An Exploratory Workshop at NERA 2024 (Malmö University, Sweden)
Adventures of Education: Desires, Encounters and Differences
Workshop Abstract:
Organizations with self-defined progressive values often engage these challenges by attempting to cultivate change agency in their participants, framing their work within contexts of sustainability, diversity, intercultural collaboration, community belonging, and global solidarity. Change agency, defined here as the capacity for individuals and groups within institutions to activate and align institutional culture, curriculum, practices, and systems in the service of values-concordant, mission-driven change initiatives, is a necessary pre-condition of ethically informed change-making. The institutions that celebrate this concept, however, often manifest a nuanced and paradoxical relationship to change in their day-to-day operations; programs that aim to instruct students in practices of change-making often demonstrate wide gaps between program ideation and implementation. Curriculum is frequently envisioned according to idealized progressive values, but implemented according to unexamined social, cultural, and political habits and practices that may be at odds with the curricular aims. Additionally, underlying beliefs associated with liberal humanism often serve as justifications for progressive visions, despite problems of coloniality and neoliberalism that may be embedded in these visions. As change-oriented educational organizations work to distance themselves from ingrained pedagogical practices and embrace visions that support work across shared global crises, members are often required to work across conflicting values frameworks. Frequently, conflicting psychological, sociocultural, relational, institutional, and legal discourses make elements of program implementation difficult.

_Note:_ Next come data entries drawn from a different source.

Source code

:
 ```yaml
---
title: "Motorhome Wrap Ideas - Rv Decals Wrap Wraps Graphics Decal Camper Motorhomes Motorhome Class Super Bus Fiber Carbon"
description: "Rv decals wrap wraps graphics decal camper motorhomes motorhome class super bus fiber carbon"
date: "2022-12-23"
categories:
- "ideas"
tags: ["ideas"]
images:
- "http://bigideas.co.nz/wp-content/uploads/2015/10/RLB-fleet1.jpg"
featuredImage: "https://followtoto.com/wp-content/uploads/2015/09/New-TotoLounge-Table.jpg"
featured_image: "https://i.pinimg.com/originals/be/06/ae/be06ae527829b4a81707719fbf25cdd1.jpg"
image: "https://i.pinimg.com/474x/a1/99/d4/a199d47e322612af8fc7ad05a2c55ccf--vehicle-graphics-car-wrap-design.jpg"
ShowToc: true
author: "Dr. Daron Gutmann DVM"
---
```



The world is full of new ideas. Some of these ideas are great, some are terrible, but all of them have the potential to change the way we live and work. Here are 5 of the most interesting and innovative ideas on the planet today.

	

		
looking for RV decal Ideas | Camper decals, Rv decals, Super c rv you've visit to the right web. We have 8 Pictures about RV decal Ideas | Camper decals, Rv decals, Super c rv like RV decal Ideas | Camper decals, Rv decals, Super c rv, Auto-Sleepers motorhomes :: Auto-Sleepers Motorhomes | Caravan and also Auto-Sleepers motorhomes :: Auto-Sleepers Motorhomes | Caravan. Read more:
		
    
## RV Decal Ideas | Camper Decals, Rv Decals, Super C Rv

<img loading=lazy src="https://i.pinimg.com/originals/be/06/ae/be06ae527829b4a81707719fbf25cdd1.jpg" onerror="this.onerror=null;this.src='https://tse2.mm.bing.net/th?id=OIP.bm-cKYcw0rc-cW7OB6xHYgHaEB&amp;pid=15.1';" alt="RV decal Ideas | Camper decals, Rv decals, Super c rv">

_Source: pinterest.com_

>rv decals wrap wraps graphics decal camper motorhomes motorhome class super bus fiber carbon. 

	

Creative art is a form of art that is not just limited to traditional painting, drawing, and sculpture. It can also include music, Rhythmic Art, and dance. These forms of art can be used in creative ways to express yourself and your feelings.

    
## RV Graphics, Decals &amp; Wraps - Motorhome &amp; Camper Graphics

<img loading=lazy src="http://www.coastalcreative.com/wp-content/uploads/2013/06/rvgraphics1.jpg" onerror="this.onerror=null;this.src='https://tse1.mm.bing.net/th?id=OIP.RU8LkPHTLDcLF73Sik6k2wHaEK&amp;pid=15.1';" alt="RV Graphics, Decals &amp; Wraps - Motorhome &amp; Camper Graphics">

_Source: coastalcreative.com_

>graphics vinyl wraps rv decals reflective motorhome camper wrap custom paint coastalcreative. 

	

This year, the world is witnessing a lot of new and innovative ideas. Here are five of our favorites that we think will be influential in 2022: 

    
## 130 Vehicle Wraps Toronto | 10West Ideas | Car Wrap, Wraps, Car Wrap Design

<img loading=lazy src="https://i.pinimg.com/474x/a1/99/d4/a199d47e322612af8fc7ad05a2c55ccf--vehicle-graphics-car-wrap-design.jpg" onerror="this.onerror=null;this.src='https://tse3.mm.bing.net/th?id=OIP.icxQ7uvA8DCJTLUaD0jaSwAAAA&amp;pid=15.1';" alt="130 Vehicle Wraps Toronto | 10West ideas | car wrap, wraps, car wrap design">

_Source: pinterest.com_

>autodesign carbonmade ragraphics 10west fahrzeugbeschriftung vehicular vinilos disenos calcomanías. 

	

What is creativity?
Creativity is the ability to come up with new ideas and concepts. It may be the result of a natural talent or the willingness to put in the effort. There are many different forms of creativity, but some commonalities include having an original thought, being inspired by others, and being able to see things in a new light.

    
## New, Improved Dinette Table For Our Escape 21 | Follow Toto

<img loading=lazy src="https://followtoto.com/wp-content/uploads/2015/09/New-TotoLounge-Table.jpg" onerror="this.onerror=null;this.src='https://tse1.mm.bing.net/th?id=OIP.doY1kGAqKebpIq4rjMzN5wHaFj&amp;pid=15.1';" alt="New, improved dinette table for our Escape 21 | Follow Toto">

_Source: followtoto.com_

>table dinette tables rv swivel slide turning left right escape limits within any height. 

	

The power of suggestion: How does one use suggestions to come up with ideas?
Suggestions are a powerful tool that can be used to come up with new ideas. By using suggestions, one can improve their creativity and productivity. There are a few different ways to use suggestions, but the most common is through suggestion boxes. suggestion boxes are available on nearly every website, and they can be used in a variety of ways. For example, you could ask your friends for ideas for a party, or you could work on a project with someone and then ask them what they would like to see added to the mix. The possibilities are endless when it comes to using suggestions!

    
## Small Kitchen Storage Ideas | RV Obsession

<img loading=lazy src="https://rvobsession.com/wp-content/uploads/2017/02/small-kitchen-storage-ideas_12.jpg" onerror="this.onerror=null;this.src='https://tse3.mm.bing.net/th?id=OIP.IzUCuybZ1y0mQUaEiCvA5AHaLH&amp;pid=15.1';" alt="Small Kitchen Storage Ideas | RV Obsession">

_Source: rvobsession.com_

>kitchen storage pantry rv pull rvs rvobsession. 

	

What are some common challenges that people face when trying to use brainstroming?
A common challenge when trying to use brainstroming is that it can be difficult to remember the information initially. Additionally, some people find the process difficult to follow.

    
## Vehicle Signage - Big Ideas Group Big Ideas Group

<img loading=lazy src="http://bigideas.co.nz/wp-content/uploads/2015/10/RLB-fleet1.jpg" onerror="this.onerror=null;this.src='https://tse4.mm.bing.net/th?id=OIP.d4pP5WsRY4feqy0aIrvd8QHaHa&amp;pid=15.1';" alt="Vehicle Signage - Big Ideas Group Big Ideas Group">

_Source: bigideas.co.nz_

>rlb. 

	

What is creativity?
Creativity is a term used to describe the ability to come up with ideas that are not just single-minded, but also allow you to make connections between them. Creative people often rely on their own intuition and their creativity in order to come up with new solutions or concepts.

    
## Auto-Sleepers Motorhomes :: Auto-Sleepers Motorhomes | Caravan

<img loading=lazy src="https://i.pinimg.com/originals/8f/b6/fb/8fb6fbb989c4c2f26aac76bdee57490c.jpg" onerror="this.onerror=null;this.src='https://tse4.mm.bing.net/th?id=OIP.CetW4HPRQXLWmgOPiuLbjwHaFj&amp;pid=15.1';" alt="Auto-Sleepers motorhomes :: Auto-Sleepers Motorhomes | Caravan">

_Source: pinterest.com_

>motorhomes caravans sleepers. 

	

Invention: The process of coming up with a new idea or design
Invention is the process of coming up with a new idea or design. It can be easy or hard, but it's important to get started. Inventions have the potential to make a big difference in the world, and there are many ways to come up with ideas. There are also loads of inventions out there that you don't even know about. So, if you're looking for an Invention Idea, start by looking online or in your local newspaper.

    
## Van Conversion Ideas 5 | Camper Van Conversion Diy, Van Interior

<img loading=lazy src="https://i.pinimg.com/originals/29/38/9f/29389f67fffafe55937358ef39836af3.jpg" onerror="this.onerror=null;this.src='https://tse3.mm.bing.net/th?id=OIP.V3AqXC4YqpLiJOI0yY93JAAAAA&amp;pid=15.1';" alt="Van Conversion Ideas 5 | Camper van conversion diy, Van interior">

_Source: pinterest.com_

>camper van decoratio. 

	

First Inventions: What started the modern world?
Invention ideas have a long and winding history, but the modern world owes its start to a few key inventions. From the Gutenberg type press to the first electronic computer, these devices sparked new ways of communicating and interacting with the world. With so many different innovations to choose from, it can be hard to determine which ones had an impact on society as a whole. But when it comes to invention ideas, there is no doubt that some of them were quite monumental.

The exploratory workshop will consider the implications of conflicting discourses that often underly attempts to build educational programming around concepts of change-making, including (but not limited to) neoliberal discourse, neocolonial discourse, decolonial discourse, diversity-equity-inclusion discourse, and trauma-grievance discourse. Case studies from the presenter’s experience working in international schools dedicated to the arts, peace-building, and change-making will provide the opening frame for discussion about ways in which these discourses (and others) presence in self-defined progressive educational communities; participants will explore methods of identifying and attending to these sources of tension to help institutions narrow the gap between practice and vision. Workshop discoveries will support the presenter’s research in change agency and ethical praxis in educational systems, and will be broadly applicable to anyone working to support education for positive social change.